===== Input =====

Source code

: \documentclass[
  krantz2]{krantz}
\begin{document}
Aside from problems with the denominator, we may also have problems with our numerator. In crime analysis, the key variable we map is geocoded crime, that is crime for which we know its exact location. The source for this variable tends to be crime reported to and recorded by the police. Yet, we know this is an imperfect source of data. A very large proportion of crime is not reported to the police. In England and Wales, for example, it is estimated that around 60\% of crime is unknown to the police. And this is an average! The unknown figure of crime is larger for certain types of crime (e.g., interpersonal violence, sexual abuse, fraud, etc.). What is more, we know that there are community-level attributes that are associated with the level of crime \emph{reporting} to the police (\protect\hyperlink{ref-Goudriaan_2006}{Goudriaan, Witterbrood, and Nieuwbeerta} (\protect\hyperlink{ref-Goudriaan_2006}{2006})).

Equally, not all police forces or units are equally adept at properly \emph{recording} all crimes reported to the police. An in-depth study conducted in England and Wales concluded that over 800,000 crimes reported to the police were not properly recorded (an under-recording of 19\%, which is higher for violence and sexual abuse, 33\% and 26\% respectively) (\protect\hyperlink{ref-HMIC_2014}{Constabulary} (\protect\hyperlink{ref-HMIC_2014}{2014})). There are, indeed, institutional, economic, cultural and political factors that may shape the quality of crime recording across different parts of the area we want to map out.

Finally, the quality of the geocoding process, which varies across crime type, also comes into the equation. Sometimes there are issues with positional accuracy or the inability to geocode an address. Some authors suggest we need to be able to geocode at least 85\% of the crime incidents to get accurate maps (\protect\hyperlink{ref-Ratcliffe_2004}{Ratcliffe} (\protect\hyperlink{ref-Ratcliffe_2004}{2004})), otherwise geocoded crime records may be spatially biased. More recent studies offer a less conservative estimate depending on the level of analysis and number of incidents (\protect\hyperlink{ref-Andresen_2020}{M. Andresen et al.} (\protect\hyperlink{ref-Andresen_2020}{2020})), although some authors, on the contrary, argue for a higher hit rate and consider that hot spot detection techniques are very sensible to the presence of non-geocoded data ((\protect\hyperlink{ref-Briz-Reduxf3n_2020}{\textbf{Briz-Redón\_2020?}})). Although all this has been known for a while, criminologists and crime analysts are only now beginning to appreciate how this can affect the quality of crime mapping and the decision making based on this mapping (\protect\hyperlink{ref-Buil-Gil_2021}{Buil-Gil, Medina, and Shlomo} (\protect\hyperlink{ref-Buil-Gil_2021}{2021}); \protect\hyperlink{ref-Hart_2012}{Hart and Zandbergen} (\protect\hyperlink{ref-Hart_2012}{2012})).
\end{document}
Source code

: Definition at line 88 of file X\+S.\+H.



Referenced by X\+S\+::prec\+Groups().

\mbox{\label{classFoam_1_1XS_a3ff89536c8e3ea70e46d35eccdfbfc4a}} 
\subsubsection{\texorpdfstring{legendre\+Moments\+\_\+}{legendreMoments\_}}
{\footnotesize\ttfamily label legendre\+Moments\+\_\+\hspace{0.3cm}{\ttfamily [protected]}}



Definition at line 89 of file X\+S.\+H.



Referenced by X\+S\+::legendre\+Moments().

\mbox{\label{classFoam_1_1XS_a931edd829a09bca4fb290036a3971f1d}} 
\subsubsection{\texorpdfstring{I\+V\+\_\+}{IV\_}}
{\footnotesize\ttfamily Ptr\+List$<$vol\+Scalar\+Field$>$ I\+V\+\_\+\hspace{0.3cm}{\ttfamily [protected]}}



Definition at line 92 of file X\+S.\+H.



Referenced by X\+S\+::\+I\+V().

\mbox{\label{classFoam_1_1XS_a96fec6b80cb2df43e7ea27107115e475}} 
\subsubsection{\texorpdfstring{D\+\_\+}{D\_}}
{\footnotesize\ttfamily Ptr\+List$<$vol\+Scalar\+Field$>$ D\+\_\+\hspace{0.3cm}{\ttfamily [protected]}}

=====

■ Exercise aim: Copy out every line of the entries where the string "subsubsection" shows up.

■ The answer:
\subsubsection{\texorpdfstring{legendre\+Moments\+\_\+}{legendreMoments\_}}
\subsubsection{\texorpdfstring{I\+V\+\_\+}{IV\_}}
\subsubsection{\texorpdfstring{D\+\_\+}{D\_}}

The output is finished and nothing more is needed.